Plan piątkowej imprezy zakładał podwieczorek i zabawę taneczną na sali gimnastycznej.
Część rodziców oburzył taki termin, który – ich zdaniem – narusza dekalog Kościoła katolickiego. W czwartym przykazaniu jest mowa o tym, by "zachowywać nakazane posty i wstrzemięźliwość od pokarmów mięsnych, a w okresach pokuty powstrzymywać się od udziału w zabawach”. Chodzi tu o okres Wielkiego Postu i wszystkie piątki roku. Pismo z protestem, które trafiło na biurko dyrektorki podpisali rodzice 24 uczniów.

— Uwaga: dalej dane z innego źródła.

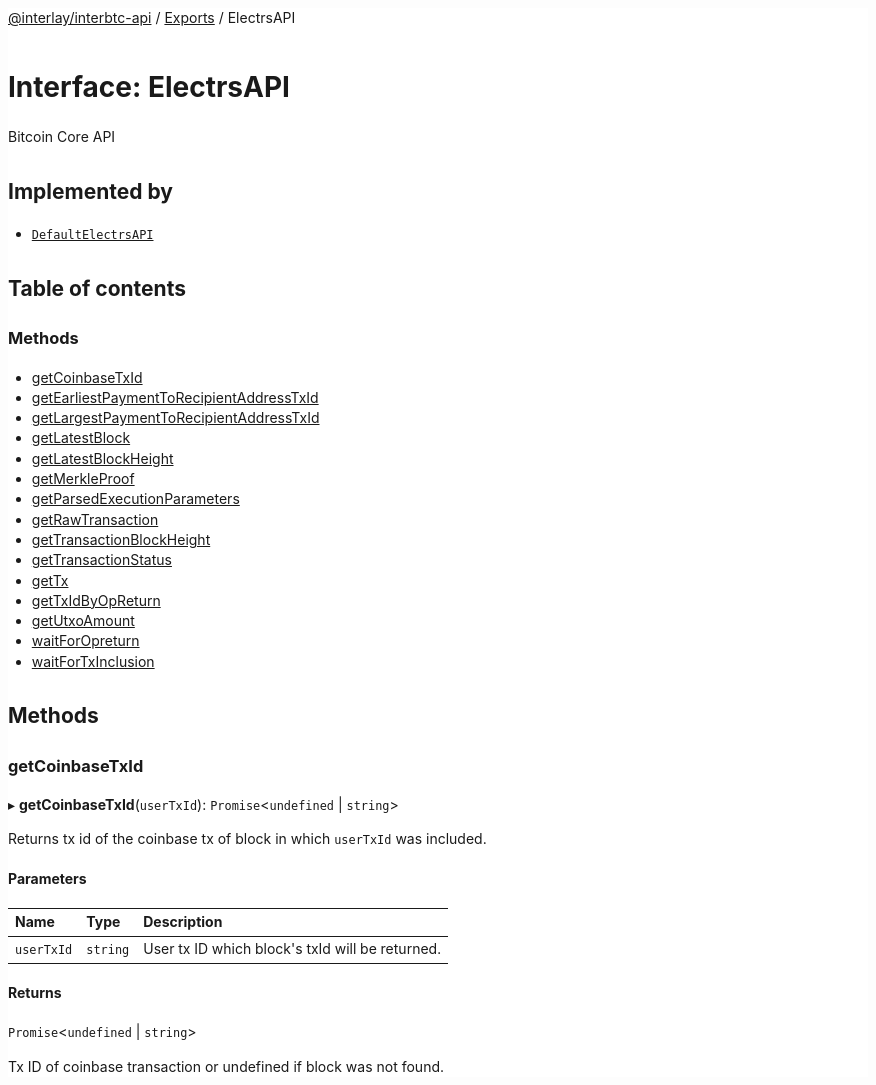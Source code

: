 [@interlay/interbtc-api](../README.md) / [Exports](../modules.md) / ElectrsAPI

# Interface: ElectrsAPI

Bitcoin Core API

## Implemented by

- [`DefaultElectrsAPI`](../classes/DefaultElectrsAPI.md)

## Table of contents

### Methods

- [getCoinbaseTxId](ElectrsAPI.md#getcoinbasetxid)
- [getEarliestPaymentToRecipientAddressTxId](ElectrsAPI.md#getearliestpaymenttorecipientaddresstxid)
- [getLargestPaymentToRecipientAddressTxId](ElectrsAPI.md#getlargestpaymenttorecipientaddresstxid)
- [getLatestBlock](ElectrsAPI.md#getlatestblock)
- [getLatestBlockHeight](ElectrsAPI.md#getlatestblockheight)
- [getMerkleProof](ElectrsAPI.md#getmerkleproof)
- [getParsedExecutionParameters](ElectrsAPI.md#getparsedexecutionparameters)
- [getRawTransaction](ElectrsAPI.md#getrawtransaction)
- [getTransactionBlockHeight](ElectrsAPI.md#gettransactionblockheight)
- [getTransactionStatus](ElectrsAPI.md#gettransactionstatus)
- [getTx](ElectrsAPI.md#gettx)
- [getTxIdByOpReturn](ElectrsAPI.md#gettxidbyopreturn)
- [getUtxoAmount](ElectrsAPI.md#getutxoamount)
- [waitForOpreturn](ElectrsAPI.md#waitforopreturn)
- [waitForTxInclusion](ElectrsAPI.md#waitfortxinclusion)

## Methods

### <a id="getcoinbasetxid" name="getcoinbasetxid"></a> getCoinbaseTxId

▸ **getCoinbaseTxId**(`userTxId`): `Promise`\<`undefined` \| `string`\>

Returns tx id of the coinbase tx of block in which `userTxId` was included.

#### Parameters

| Name | Type | Description |
| :------ | :------ | :------ |
| `userTxId` | `string` | User tx ID which block's txId will be returned. |

#### Returns

`Promise`\<`undefined` \| `string`\>

Tx ID of coinbase transaction or undefined if block was not found.
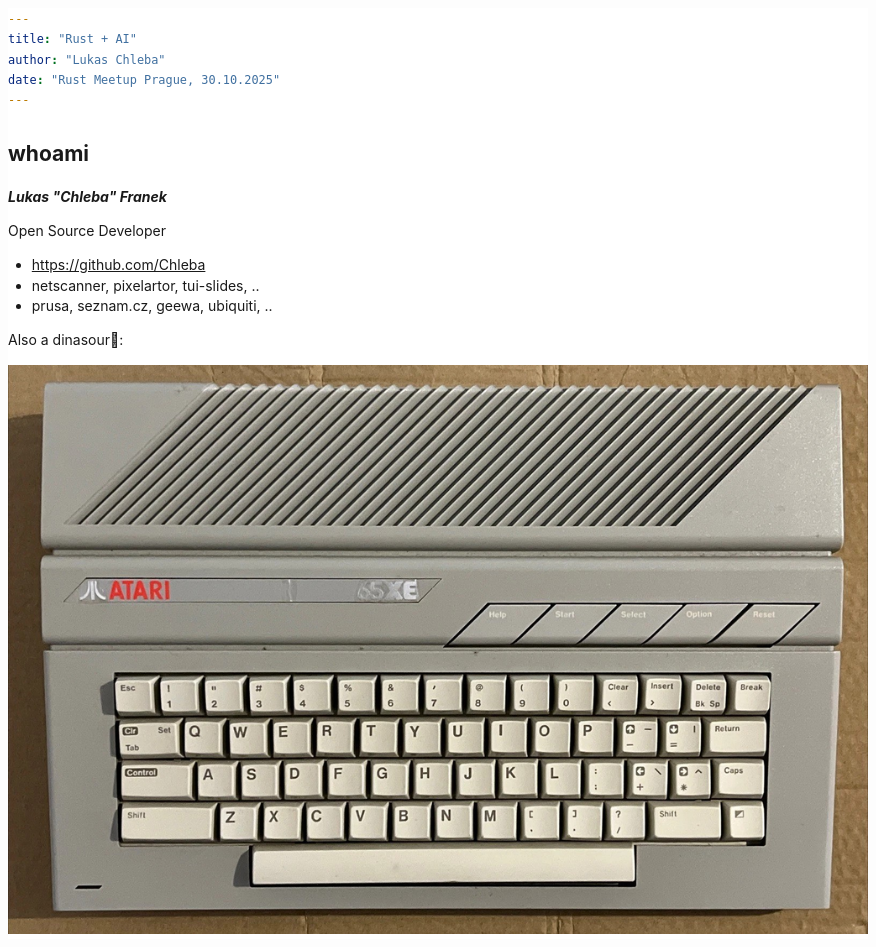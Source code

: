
 ```yaml
---
title: "Rust + AI"
author: "Lukas Chleba"
date: "Rust Meetup Prague, 30.10.2025"
---
```


whoami
---

***Lukas "Chleba" Franek***

Open Source Developer

* https://github.com/Chleba
* netscanner, pixelartor, tui-slides, ..
* prusa, seznam.cz, geewa, ubiquiti, ..


Also a dinasour🦕:




![image:width:100%](atari.jpg)
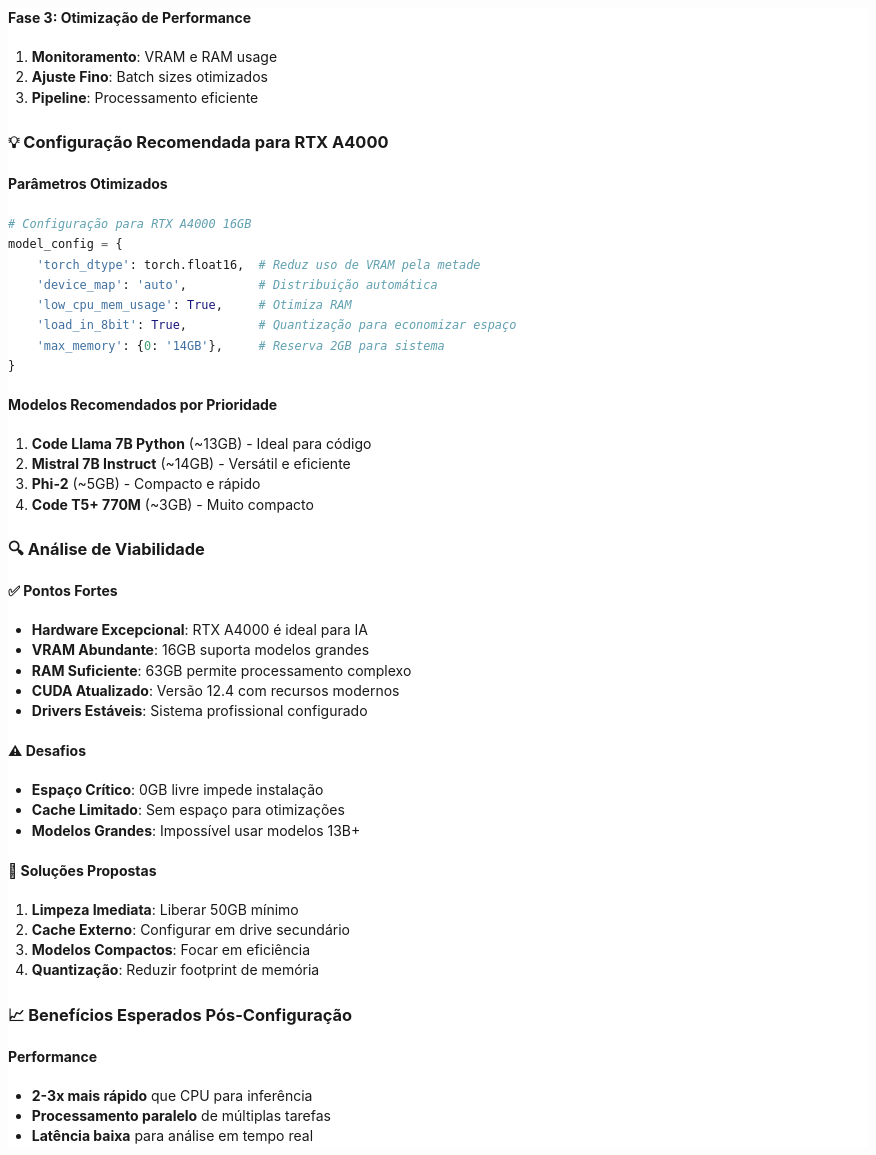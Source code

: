 #### Fase 3: Otimização de Performance
1. **Monitoramento**: VRAM e RAM usage
2. **Ajuste Fino**: Batch sizes otimizados
3. **Pipeline**: Processamento eficiente

### 💡 Configuração Recomendada para RTX A4000

#### Parâmetros Otimizados
```python
# Configuração para RTX A4000 16GB
model_config = {
    'torch_dtype': torch.float16,  # Reduz uso de VRAM pela metade
    'device_map': 'auto',          # Distribuição automática
    'low_cpu_mem_usage': True,     # Otimiza RAM
    'load_in_8bit': True,          # Quantização para economizar espaço
    'max_memory': {0: '14GB'},     # Reserva 2GB para sistema
}
```

#### Modelos Recomendados por Prioridade
1. **Code Llama 7B Python** (~13GB) - Ideal para código
2. **Mistral 7B Instruct** (~14GB) - Versátil e eficiente
3. **Phi-2** (~5GB) - Compacto e rápido
4. **Code T5+ 770M** (~3GB) - Muito compacto

### 🔍 Análise de Viabilidade

#### ✅ Pontos Fortes
- **Hardware Excepcional**: RTX A4000 é ideal para IA
- **VRAM Abundante**: 16GB suporta modelos grandes
- **RAM Suficiente**: 63GB permite processamento complexo
- **CUDA Atualizado**: Versão 12.4 com recursos modernos
- **Drivers Estáveis**: Sistema profissional configurado

#### ⚠️ Desafios
- **Espaço Crítico**: 0GB livre impede instalação
- **Cache Limitado**: Sem espaço para otimizações
- **Modelos Grandes**: Impossível usar modelos 13B+

#### 🎯 Soluções Propostas
1. **Limpeza Imediata**: Liberar 50GB mínimo
2. **Cache Externo**: Configurar em drive secundário
3. **Modelos Compactos**: Focar em eficiência
4. **Quantização**: Reduzir footprint de memória

### 📈 Benefícios Esperados Pós-Configuração

#### Performance
- **2-3x mais rápido** que CPU para inferência
- **Processamento paralelo** de múltiplas tarefas
- **Latência baixa** para análise em tempo real
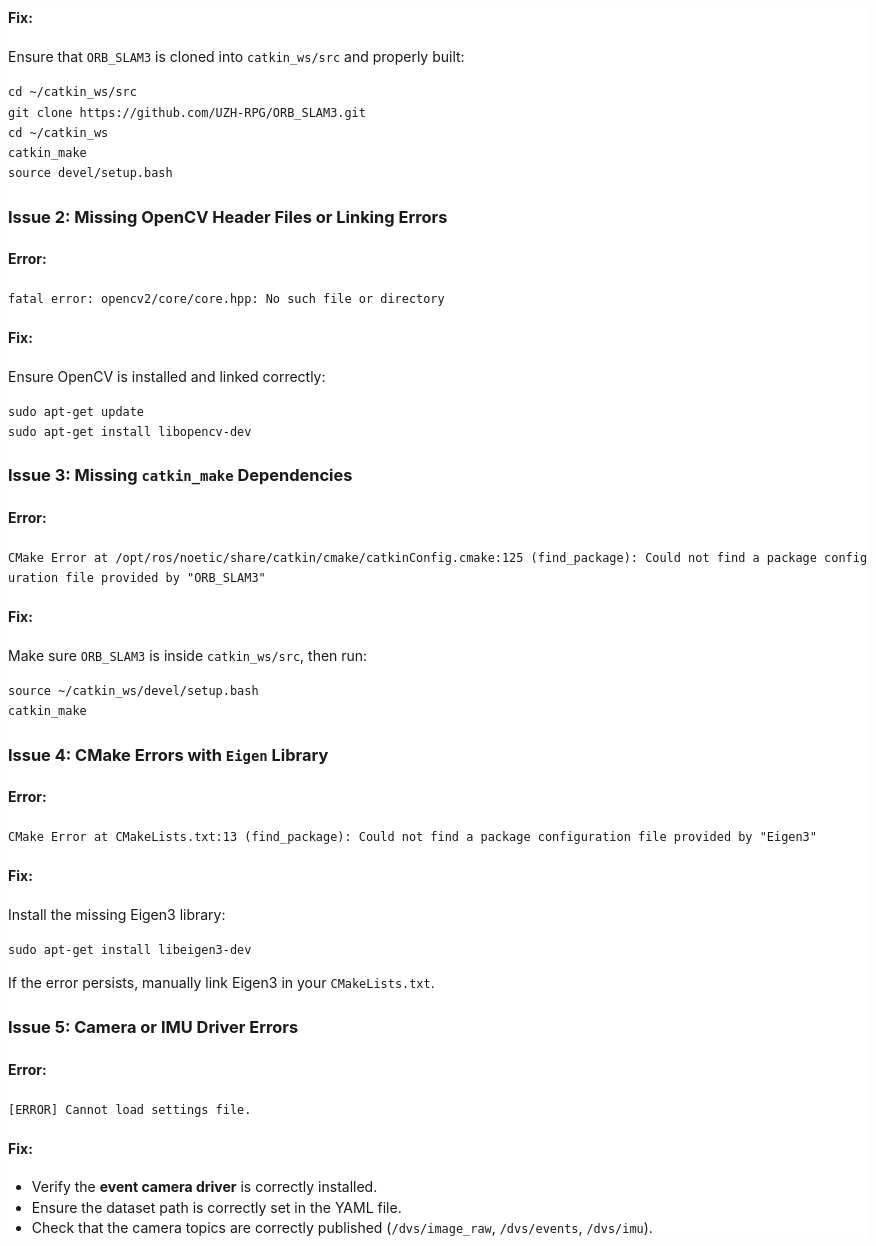 #### Fix:  
Ensure that `ORB_SLAM3` is cloned into `catkin_ws/src` and properly built:  

`cd ~/catkin_ws/src`  
`git clone https://github.com/UZH-RPG/ORB_SLAM3.git`  
`cd ~/catkin_ws`  
`catkin_make`  
`source devel/setup.bash`  

### Issue 2: Missing OpenCV Header Files or Linking Errors

#### Error:
`fatal error: opencv2/core/core.hpp: No such file or directory`

#### Fix:  
Ensure OpenCV is installed and linked correctly:  

`sudo apt-get update`  
`sudo apt-get install libopencv-dev`  

### Issue 3: Missing `catkin_make` Dependencies

#### Error:
`CMake Error at /opt/ros/noetic/share/catkin/cmake/catkinConfig.cmake:125 (find_package): Could not find a package configuration file provided by "ORB_SLAM3"`

#### Fix:  
Make sure `ORB_SLAM3` is inside `catkin_ws/src`, then run:  

`source ~/catkin_ws/devel/setup.bash`  
`catkin_make`  

### Issue 4: CMake Errors with `Eigen` Library

#### Error:
`CMake Error at CMakeLists.txt:13 (find_package): Could not find a package configuration file provided by "Eigen3"`

#### Fix:  
Install the missing Eigen3 library:  

`sudo apt-get install libeigen3-dev`  

If the error persists, manually link Eigen3 in your `CMakeLists.txt`.  

### Issue 5: Camera or IMU Driver Errors

#### Error:
`[ERROR] Cannot load settings file.`  

#### Fix:  
- Verify the **event camera driver** is correctly installed.  
- Ensure the dataset path is correctly set in the YAML file.  
- Check that the camera topics are correctly published (`/dvs/image_raw`, `/dvs/events`, `/dvs/imu`).  
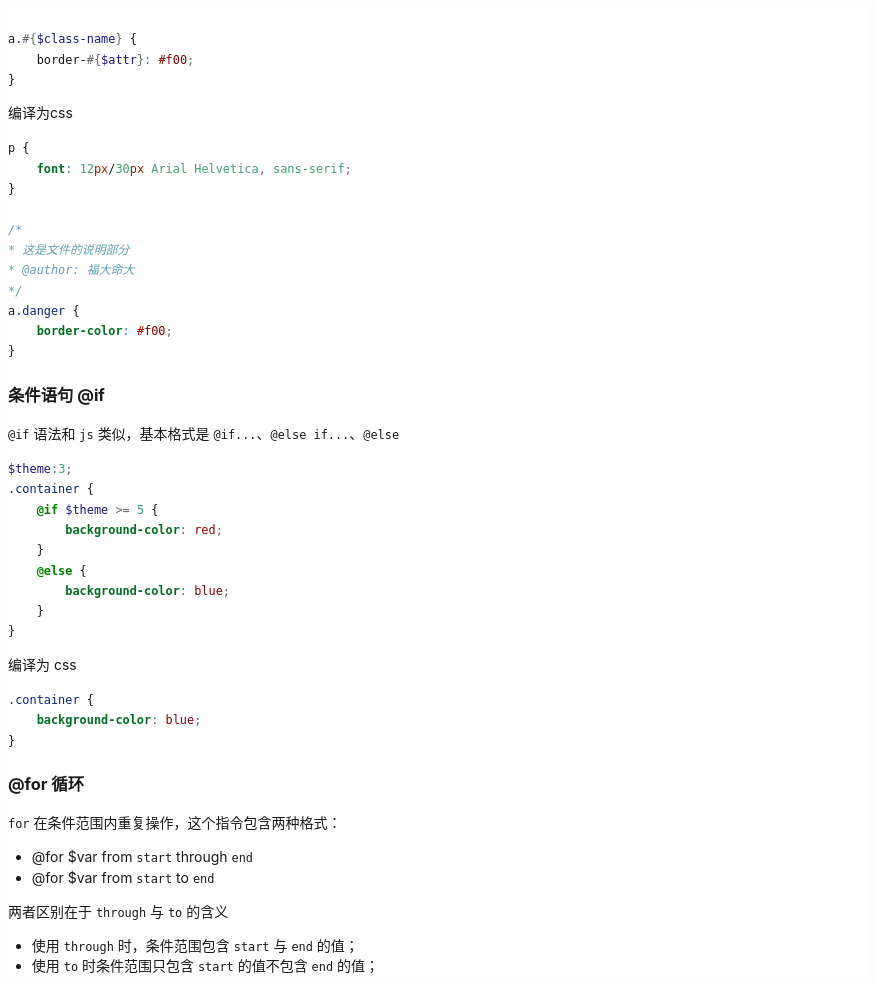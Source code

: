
 ```scss

a.#{$class-name} {
    border-#{$attr}: #f00;
}
```

编译为css

```css
p {
    font: 12px/30px Arial Helvetica, sans-serif;
}

/* 
* 这是文件的说明部分
* @author: 福大命大
*/
a.danger {
    border-color: #f00;
}
```

### 条件语句 @if

`@if` 语法和 `js` 类似，基本格式是 `@if...`、`@else if...`、`@else`

```scss
$theme:3;
.container {
    @if $theme >= 5 {
        background-color: red;
    }
    @else {
        background-color: blue;
    }
}
```

编译为 css

```css
.container {
    background-color: blue;
}
```

### @for 循环

`for` 在条件范围内重复操作，这个指令包含两种格式：

- @for $var from `start` through `end`
- @for $var from `start` to `end`

两者区别在于 `through` 与 `to` 的含义
- 使用 `through` 时，条件范围包含 `start` 与 `end` 的值；
- 使用 `to` 时条件范围只包含 `start` 的值不包含 `end` 的值；
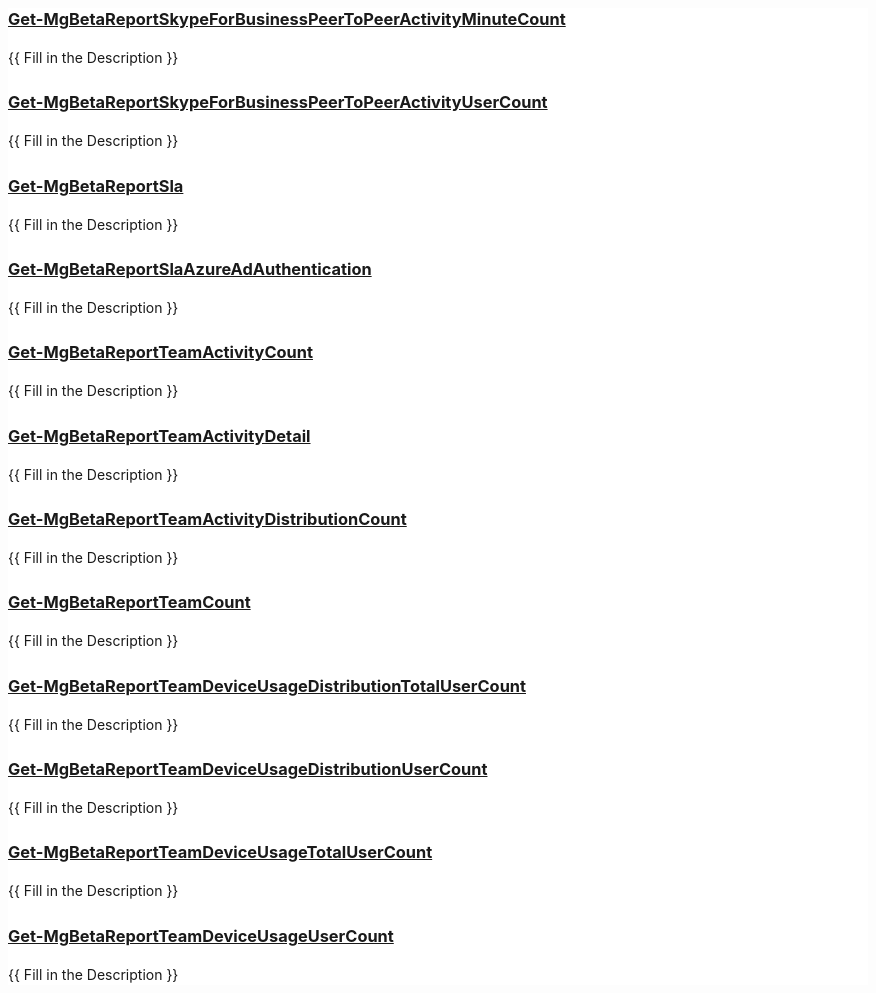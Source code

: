 ### [Get-MgBetaReportSkypeForBusinessPeerToPeerActivityMinuteCount](Get-MgBetaReportSkypeForBusinessPeerToPeerActivityMinuteCount.md)
{{ Fill in the Description }}

### [Get-MgBetaReportSkypeForBusinessPeerToPeerActivityUserCount](Get-MgBetaReportSkypeForBusinessPeerToPeerActivityUserCount.md)
{{ Fill in the Description }}

### [Get-MgBetaReportSla](Get-MgBetaReportSla.md)
{{ Fill in the Description }}

### [Get-MgBetaReportSlaAzureAdAuthentication](Get-MgBetaReportSlaAzureAdAuthentication.md)
{{ Fill in the Description }}

### [Get-MgBetaReportTeamActivityCount](Get-MgBetaReportTeamActivityCount.md)
{{ Fill in the Description }}

### [Get-MgBetaReportTeamActivityDetail](Get-MgBetaReportTeamActivityDetail.md)
{{ Fill in the Description }}

### [Get-MgBetaReportTeamActivityDistributionCount](Get-MgBetaReportTeamActivityDistributionCount.md)
{{ Fill in the Description }}

### [Get-MgBetaReportTeamCount](Get-MgBetaReportTeamCount.md)
{{ Fill in the Description }}

### [Get-MgBetaReportTeamDeviceUsageDistributionTotalUserCount](Get-MgBetaReportTeamDeviceUsageDistributionTotalUserCount.md)
{{ Fill in the Description }}

### [Get-MgBetaReportTeamDeviceUsageDistributionUserCount](Get-MgBetaReportTeamDeviceUsageDistributionUserCount.md)
{{ Fill in the Description }}

### [Get-MgBetaReportTeamDeviceUsageTotalUserCount](Get-MgBetaReportTeamDeviceUsageTotalUserCount.md)
{{ Fill in the Description }}

### [Get-MgBetaReportTeamDeviceUsageUserCount](Get-MgBetaReportTeamDeviceUsageUserCount.md)
{{ Fill in the Description }}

– W pierwszym odruchu nie przychyliłam się do tej prośby – wspomina Nowakowska-Bartłomiejczyk. – Ale jak przyszły do mnie mamy i prosto w oczy wyartykułowały swoje racje, zmieniłam decyzję.
Dyrektor szkoły uważa, że w takiej sytuacji dobrym terminem byłaby środa przed świętem Trzech Króli. Ten dzień jest wolny od zajęć.
Wczoraj wieczorem rodzice stawili się w szkole, by sprawę przegłosować. Ostatecznie wybierano spośród trzech terminów: środy (5 stycznia), piątku (7 stycznia) i poniedziałku (14 lutego; to tzw. walentynki). Głosowało 25 rodziców. Za terminem "walentynkowym” było 15 osób, za pozostałymi – po pięć.
Po głosowaniu od jednego z rodziców usłyszeliśmy, że dzieci nie rozumieją, dlaczego zmienia się termin imprezy. – Ja jakoś swojemu dziecku wytłumaczyłam, czemu nie chodzi na religię z rówieśnikami – komentuje matka deklarująca ateizm. – Ciekawe, co by było, gdybym zaczęła protestować przeciwko krzyżom w klasach – dodaje.